> [TASK]
Print every entry word for word, but omit the pictures.

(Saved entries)
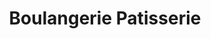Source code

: ---
title: "Boulangerie Patisserie"
url: /saint-martin-des-pres/boulangerie-patisserie/
shop: boulangerie
---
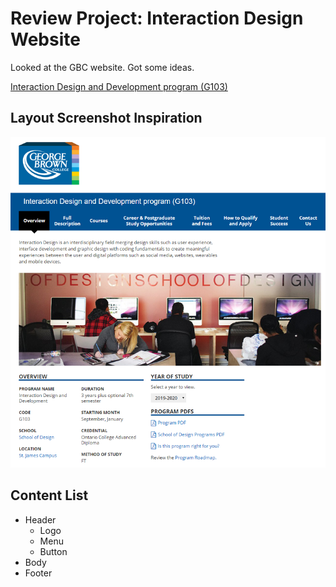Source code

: # Review Project: Interaction Design Website
Looked at the GBC website. Got some ideas.

[Interaction Design and Development program (G103)](https://www.georgebrown.ca/programs/interaction-design-and-development-program-g103/)

## Layout Screenshot Inspiration

![GBC Screenshot](img/gbc-screenshot.png?raw=true "GBC Screenshot")

## Content List

- Header
  - Logo
  - Menu
  - Button
- Body
- Footer
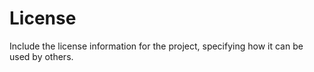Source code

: # License

Include the license information for the project, specifying how it can be used by others.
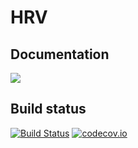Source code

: # HRV

## Documentation
[![](https://img.shields.io/badge/docs-dev-blue.svg)](https://LiScI-Lab.github.io/HRV.jl/dev/introduction)

## Build status
[![Build Status](https://travis-ci.org/LiScI-Lab/HRV.jl.svg?branch=master)](https://travis-ci.org/LiScI-Lab/HRV.jl)
[![codecov.io](http://codecov.io/github/LiScI-Lab/HRV.jl/coverage.svg?branch=master)](http://codecov.io/github/LiScI-Lab/HRV.jl?branch=master)
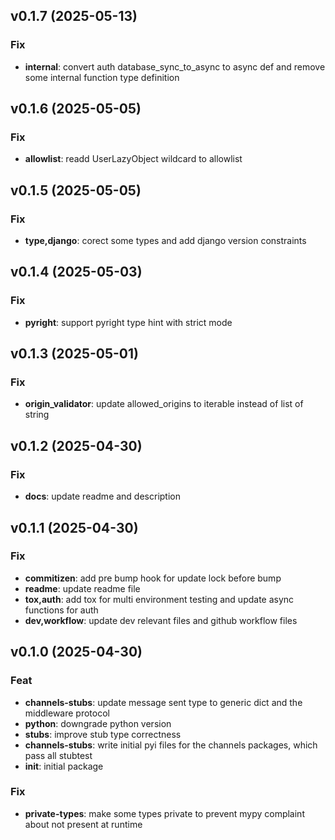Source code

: ## v0.1.7 (2025-05-13)

### Fix

- **internal**: convert auth database_sync_to_async to async def and remove some internal function type definition

## v0.1.6 (2025-05-05)

### Fix

- **allowlist**: readd UserLazyObject wildcard to allowlist

## v0.1.5 (2025-05-05)

### Fix

- **type,django**: corect some types and add django version constraints

## v0.1.4 (2025-05-03)

### Fix

- **pyright**: support pyright type hint with strict mode

## v0.1.3 (2025-05-01)

### Fix

- **origin_validator**: update allowed_origins to iterable instead of list of string

## v0.1.2 (2025-04-30)

### Fix

- **docs**: update readme and description

## v0.1.1 (2025-04-30)

### Fix

- **commitizen**: add pre bump hook for update lock before bump
- **readme**: update readme file
- **tox,auth**: add tox for multi environment testing and update async functions for auth
- **dev,workflow**: update dev relevant files and github workflow files

## v0.1.0 (2025-04-30)

### Feat

- **channels-stubs**: update message sent type to generic dict and the middleware protocol
- **python**: downgrade python version
- **stubs**: improve stub type correctness
- **channels-stubs**: write initial pyi files for the channels packages, which pass all stubtest
- **init**: initial package

### Fix

- **private-types**: make some types private to prevent mypy complaint about not present at runtime
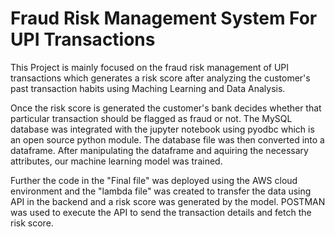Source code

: # Fraud Risk Management System For UPI Transactions

This Project is mainly focused on the fraud risk management of UPI transactions which generates a risk score after analyzing the customer's past transaction habits using Maching Learning and Data Analysis. 

Once the risk score is generated the customer's bank decides whether that particular transaction should be flagged as fraud or not. 
The MySQL database was integrated with the jupyter notebook using pyodbc which is an open source python module. The database file was then converted into a dataframe. After manipulating the dataframe and aquiring the necessary attributes, our machine learning model was trained.

Further the code in the "Final file" was deployed using the AWS cloud environment and the "lambda file" was created to transfer the data using API in the backend and a risk score was generated by the model. POSTMAN was used to execute the API to send the transaction details and fetch the risk score.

> [EXERCISE ANSWER]
Source code

: ---
title: "Boulangerie Patisserie"
url: /saint-martin-des-pres/boulangerie-patisserie/
shop: boulangerie
---
Source code

: # Review Project: Interaction Design Website
Looked at the GBC website. Got some ideas.

[Interaction Design and Development program (G103)](https://www.georgebrown.ca/programs/interaction-design-and-development-program-g103/)

## Layout Screenshot Inspiration

![GBC Screenshot](img/gbc-screenshot.png?raw=true "GBC Screenshot")

## Content List

- Header
  - Logo
  - Menu
  - Button
- Body
- Footer
Source code

: # License

Include the license information for the project, specifying how it can be used by others.
Source code

: # HRV

## Documentation
[![](https://img.shields.io/badge/docs-dev-blue.svg)](https://LiScI-Lab.github.io/HRV.jl/dev/introduction)

## Build status
[![Build Status](https://travis-ci.org/LiScI-Lab/HRV.jl.svg?branch=master)](https://travis-ci.org/LiScI-Lab/HRV.jl)
[![codecov.io](http://codecov.io/github/LiScI-Lab/HRV.jl/coverage.svg?branch=master)](http://codecov.io/github/LiScI-Lab/HRV.jl?branch=master)
Source code

: ## v0.1.7 (2025-05-13)

### Fix

- **internal**: convert auth database_sync_to_async to async def and remove some internal function type definition

## v0.1.6 (2025-05-05)

### Fix

- **allowlist**: readd UserLazyObject wildcard to allowlist

## v0.1.5 (2025-05-05)

### Fix

- **type,django**: corect some types and add django version constraints

## v0.1.4 (2025-05-03)

### Fix

- **pyright**: support pyright type hint with strict mode

## v0.1.3 (2025-05-01)

### Fix

- **origin_validator**: update allowed_origins to iterable instead of list of string

## v0.1.2 (2025-04-30)

### Fix

- **docs**: update readme and description

## v0.1.1 (2025-04-30)

### Fix

- **commitizen**: add pre bump hook for update lock before bump
- **readme**: update readme file
- **tox,auth**: add tox for multi environment testing and update async functions for auth
- **dev,workflow**: update dev relevant files and github workflow files

## v0.1.0 (2025-04-30)

### Feat

- **channels-stubs**: update message sent type to generic dict and the middleware protocol
- **python**: downgrade python version
- **stubs**: improve stub type correctness
- **channels-stubs**: write initial pyi files for the channels packages, which pass all stubtest
- **init**: initial package

### Fix

- **private-types**: make some types private to prevent mypy complaint about not present at runtime
Source code

: # Fraud Risk Management System For UPI Transactions

This Project is mainly focused on the fraud risk management of UPI transactions which generates a risk score after analyzing the customer's past transaction habits using Maching Learning and Data Analysis. 

Once the risk score is generated the customer's bank decides whether that particular transaction should be flagged as fraud or not. 
The MySQL database was integrated with the jupyter notebook using pyodbc which is an open source python module. The database file was then converted into a dataframe. After manipulating the dataframe and aquiring the necessary attributes, our machine learning model was trained.

Further the code in the "Final file" was deployed using the AWS cloud environment and the "lambda file" was created to transfer the data using API in the backend and a risk score was generated by the model. POSTMAN was used to execute the API to send the transaction details and fetch the risk score.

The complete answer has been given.